_Problem description_: Down to the last line, set down the listing below exactly, apart from its pictures.

-=-=-

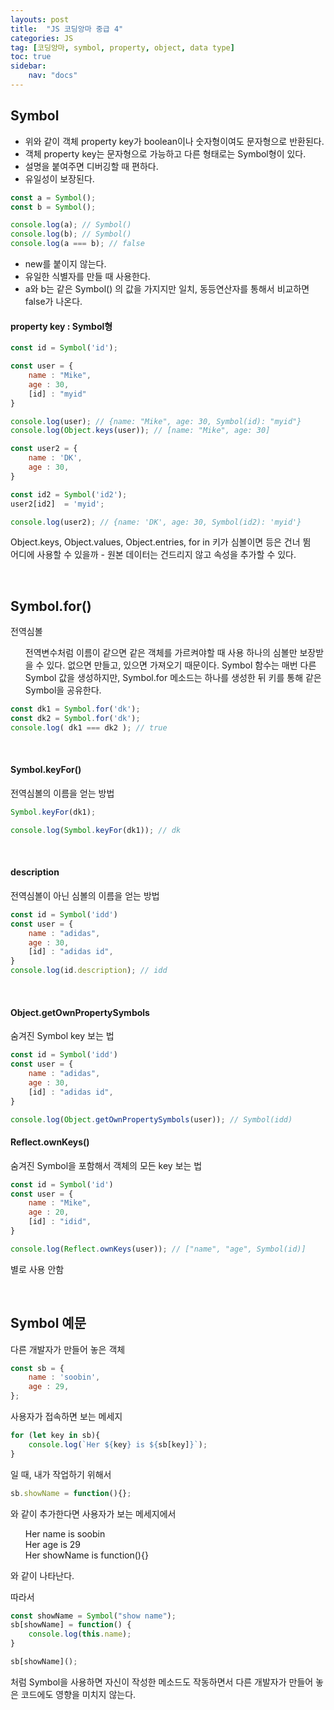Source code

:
 ```yaml
---
layouts: post
title:  "JS 코딩앙마 중급 4"
categories: JS
tag: [코딩앙마, symbol, property, object, data type]
toc: true
sidebar:
    nav: "docs"
---
```


## Symbol

<ul>
<li>위와 같이 객체 property key가 boolean이나 숫자형이여도 문자형으로 반환된다.</li>
<li>객체 property key는 문자형으로 가능하고 다른 형태로는 Symbol형이 있다.</li>
<li>설명을 붙여주면 디버깅할 때 편하다.</li>
<li>유일성이 보장된다.</li>
</ul>

```js
const a = Symbol();
const b = Symbol();

console.log(a); // Symbol()
console.log(b); // Symbol()
console.log(a === b); // false
```
<ul>
<li>new를 붙이지 않는다.</li>
<li>유일한 식별자를 만들 때 사용한다.</li>
<li>a와 b는 같은 Symbol() 의 값을 가지지만 일치, 동등연산자를 통해서 비교하면 false가 나온다.</li>
</ul>

#### property key : Symbol형

```js
const id = Symbol('id');

const user = {
    name : "Mike",
    age : 30,
    [id] : "myid"
}

console.log(user); // {name: "Mike", age: 30, Symbol(id): "myid"}
console.log(Object.keys(user)); // [name: "Mike", age: 30]
```

```js
const user2 = {
    name : 'DK',
    age : 30,
}

const id2 = Symbol('id2');
user2[id2]  = 'myid';

console.log(user2); // {name: 'DK', age: 30, Symbol(id2): 'myid'}
```
Object.keys, Object.values, Object.entries, for in 키가 심볼이면 등은 건너 뜀<br/>
어디에 사용할 수 있을까 - 원본 데이터는 건드리지 않고 속성을 추가할 수 있다.

<br/>

## Symbol.for()

전역심볼

<ul>
전역변수처럼 이름이 같으면 같은 객체를 가르켜야할 때 사용
하나의 심볼만 보장받을 수 있다.
없으면 만들고, 있으면 가져오기 때문이다.
Symbol 함수는 매번 다른 Symbol 값을 생성하지만, Symbol.for 메소드는 하나를 생성한 뒤 키를 통해 같은 Symbol을 공유한다.
</ul>

```js
const dk1 = Symbol.for('dk');
const dk2 = Symbol.for('dk');
console.log( dk1 === dk2 ); // true
```

<br/>

#### Symbol.keyFor()

전역심볼의 이름을 얻는 방법
```js
Symbol.keyFor(dk1);

console.log(Symbol.keyFor(dk1)); // dk
```

<br/>

#### description

전역심볼이 아닌 심볼의 이름을 얻는 방법
```js
const id = Symbol('idd')
const user = {
    name : "adidas",
    age : 30,
    [id] : "adidas id",
}
console.log(id.description); // idd
```

<br/>

#### Object.getOwnPropertySymbols

숨겨진 Symbol key 보는 법
```js
const id = Symbol('idd')
const user = {
    name : "adidas",
    age : 30,
    [id] : "adidas id",
}

console.log(Object.getOwnPropertySymbols(user)); // Symbol(idd)
```

#### Reflect.ownKeys()

숨겨진 Symbol을 포함해서 객체의 모든 key 보는 법
```js
const id = Symbol('id')
const user = {
    name : "Mike",
    age : 20,
    [id] : "idid",
}

console.log(Reflect.ownKeys(user)); // ["name", "age", Symbol(id)]
```
별로 사용 안함

<br/>

## Symbol 예문

다른 개발자가 만들어 놓은 객체
```js
const sb = {
    name : 'soobin',
    age : 29,
};
```

사용자가 접속하면 보는 메세지
```js
for (let key in sb){
    console.log(`Her ${key} is ${sb[key]}`);
}
```

일 때, 내가 작업하기 위해서
```js
sb.showName = function(){};
```

와 같이 추가한다면 사용자가 보는 메세지에서
<ul>
Her name is soobin<br/>
Her age is 29<br/>
Her showName is function(){}<br/>
</ul>
와 같이 나타난다.

따라서
```js
const showName = Symbol("show name");
sb[showName] = function() {
    console.log(this.name);
}

sb[showName]();
```
처럼 Symbol을 사용하면 자신이 작성한 메소드도 작동하면서 다른 개발자가 만들어 놓은 코드에도 영향을 미치지 않는다.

-=-=-

_Output for this task_:
Source code

:
 ```yaml
---
layouts: post
title:  "JS 코딩앙마 중급 4"
categories: JS
tag: [코딩앙마, symbol, property, object, data type]
toc: true
sidebar:
    nav: "docs"
---
```


## Symbol

<ul>
<li>위와 같이 객체 property key가 boolean이나 숫자형이여도 문자형으로 반환된다.</li>
<li>객체 property key는 문자형으로 가능하고 다른 형태로는 Symbol형이 있다.</li>
<li>설명을 붙여주면 디버깅할 때 편하다.</li>
<li>유일성이 보장된다.</li>
</ul>

```js
const a = Symbol();
const b = Symbol();

console.log(a); // Symbol()
console.log(b); // Symbol()
console.log(a === b); // false
```
<ul>
<li>new를 붙이지 않는다.</li>
<li>유일한 식별자를 만들 때 사용한다.</li>
<li>a와 b는 같은 Symbol() 의 값을 가지지만 일치, 동등연산자를 통해서 비교하면 false가 나온다.</li>
</ul>

#### property key : Symbol형

```js
const id = Symbol('id');

const user = {
    name : "Mike",
    age : 30,
    [id] : "myid"
}

console.log(user); // {name: "Mike", age: 30, Symbol(id): "myid"}
console.log(Object.keys(user)); // [name: "Mike", age: 30]
```

```js
const user2 = {
    name : 'DK',
    age : 30,
}

const id2 = Symbol('id2');
user2[id2]  = 'myid';

console.log(user2); // {name: 'DK', age: 30, Symbol(id2): 'myid'}
```
Object.keys, Object.values, Object.entries, for in 키가 심볼이면 등은 건너 뜀<br/>
어디에 사용할 수 있을까 - 원본 데이터는 건드리지 않고 속성을 추가할 수 있다.

<br/>

## Symbol.for()

전역심볼

<ul>
전역변수처럼 이름이 같으면 같은 객체를 가르켜야할 때 사용
하나의 심볼만 보장받을 수 있다.
없으면 만들고, 있으면 가져오기 때문이다.
Symbol 함수는 매번 다른 Symbol 값을 생성하지만, Symbol.for 메소드는 하나를 생성한 뒤 키를 통해 같은 Symbol을 공유한다.
</ul>

```js
const dk1 = Symbol.for('dk');
const dk2 = Symbol.for('dk');
console.log( dk1 === dk2 ); // true
```

<br/>

#### Symbol.keyFor()

전역심볼의 이름을 얻는 방법
```js
Symbol.keyFor(dk1);

console.log(Symbol.keyFor(dk1)); // dk
```

<br/>

#### description

전역심볼이 아닌 심볼의 이름을 얻는 방법
```js
const id = Symbol('idd')
const user = {
    name : "adidas",
    age : 30,
    [id] : "adidas id",
}
console.log(id.description); // idd
```

<br/>

#### Object.getOwnPropertySymbols

숨겨진 Symbol key 보는 법
```js
const id = Symbol('idd')
const user = {
    name : "adidas",
    age : 30,
    [id] : "adidas id",
}

console.log(Object.getOwnPropertySymbols(user)); // Symbol(idd)
```

#### Reflect.ownKeys()

숨겨진 Symbol을 포함해서 객체의 모든 key 보는 법
```js
const id = Symbol('id')
const user = {
    name : "Mike",
    age : 20,
    [id] : "idid",
}

console.log(Reflect.ownKeys(user)); // ["name", "age", Symbol(id)]
```
별로 사용 안함

<br/>

## Symbol 예문

다른 개발자가 만들어 놓은 객체
```js
const sb = {
    name : 'soobin',
    age : 29,
};
```

사용자가 접속하면 보는 메세지
```js
for (let key in sb){
    console.log(`Her ${key} is ${sb[key]}`);
}
```

일 때, 내가 작업하기 위해서
```js
sb.showName = function(){};
```

와 같이 추가한다면 사용자가 보는 메세지에서
<ul>
Her name is soobin<br/>
Her age is 29<br/>
Her showName is function(){}<br/>
</ul>
와 같이 나타난다.

따라서
```js
const showName = Symbol("show name");
sb[showName] = function() {
    console.log(this.name);
}

sb[showName]();
```
처럼 Symbol을 사용하면 자신이 작성한 메소드도 작동하면서 다른 개발자가 만들어 놓은 코드에도 영향을 미치지 않는다.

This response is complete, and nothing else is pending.